Though young people may wish to be financially savvy, it can be difficult to stay in a stable place when it comes to money. As a result, bankruptcy could end up being an option for some Ohio residents to consider. It was recently reported that 50 percent of individuals between the ages of 23 and 35 that participated in a survey stated that they would not be able to come up with $2,000 in the event of an emergency. This information may indicate that many individuals within that age bracket do not have an adequate amount of savings that could help them in an unexpected situation.
Furthermore, 42 percent of those surveyed indicated that they had utilized alternative financial services in order to secure money. These services were described as title loans, pawn shop loans, tax refund advances and others. Though these loans may seem helpful while in a tight financial spot, they could end up causing more difficulties due to interest payments and potential loss of property.
It was also reported that 14 percent of those individuals had also taken out money from their retirement accounts in the twelve months prior to the survey. Withdrawing money from such accounts could lead to a negative situation, especially if individuals continue to access such funds in emergencies. They could potentially find that they do not have adequate funds when they reach retirement age.
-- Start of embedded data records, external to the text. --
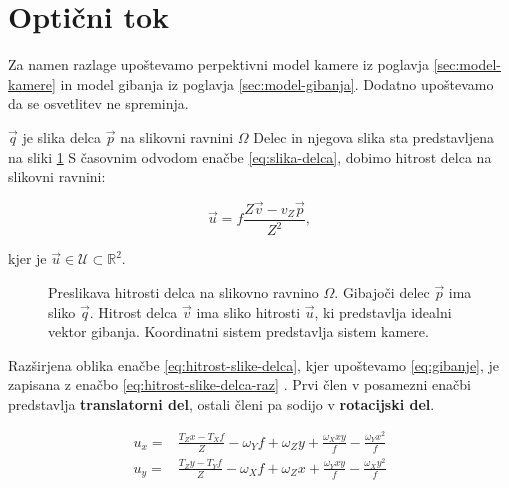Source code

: \section{Optični tok} \label{sec:opticni-tok}
Za namen razlage upoštevamo perpektivni model kamere iz poglavja \ref{sec:model-kamere} in model gibanja iz poglavja \ref{sec:model-gibanja}. Dodatno upoštevamo da se osvetlitev ne spreminja.

$\vec{q}$ je slika delca $\vec{p}$ na slikovni ravnini $\mathit{\Omega}$ Delec in njegova slika sta predstavljena na sliki \ref{fig:optical-flow} S časovnim odvodom enačbe \eqref{eq:slika-delca}, dobimo hitrost delca na slikovni ravnini:

\begin{equation}\label{eq:hitrost-slike-delca}
	\vec{u} = f \frac{Z\vec{v}-v_Z\vec{p}}{Z^2},
\end{equation}

kjer je $\vec{u} \in \mathcal{U} \subset \mathbb{R}^2$.




\begin{figure}[htb]
\centering

\caption[Preslikava hitrosti delca na slikovno ravnino $\mathit{\Omega}$]{ Preslikava hitrosti delca na slikovno ravnino $\mathit{\Omega}$. Gibajoči delec $\vec{p}$ ima sliko $\vec{q}$. Hitrost delca $\vec{v}$ ima sliko hitrosti $\vec{u}$, ki predstavlja idealni vektor gibanja. Koordinatni sistem predstavlja sistem kamere.}
\label{fig:optical-flow}
\end{figure}




Razširjena oblika enačbe \eqref{eq:hitrost-slike-delca}, kjer upoštevamo \eqref{eq:gibanje}, je zapisana z enačbo \eqref{eq:hitrost-slike-delca-raz} \cite{trucco1998introductory}. Prvi člen v posamezni enačbi predstavlja \textbf{translatorni del}, ostali členi pa sodijo v \textbf{rotacijski del}.

\begin{equation}\label{eq:hitrost-slike-delca-raz}
\begin{aligned}
	u_x = & \frac{T_Z x - T_X f}{Z} - \omega_Y f + \omega_Z y + \frac{\omega_X x y}{f} - \frac{\omega_Y x^2}{f} \\
    u_y = & \frac{T_Z y - T_Y f}{Z} - \omega_X f + \omega_Z x + \frac{\omega_Y x y}{f} - \frac{\omega_X y^2}{f}
\end{aligned}
\end{equation}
Financial difficulties can plague individuals of any age, but younger people may be particularly susceptible to such hardships. Rather than taking risky steps to gain money in emergency situations or to simply pay monthly expenses, individuals may want to reassess their finances and debt load. If Ohio residents have taken out loans that they are unable to repay or accrued considerable debt in other manners, they may wish to consider personal bankruptcy. Those who qualify will be able to work toward a fresh financial start.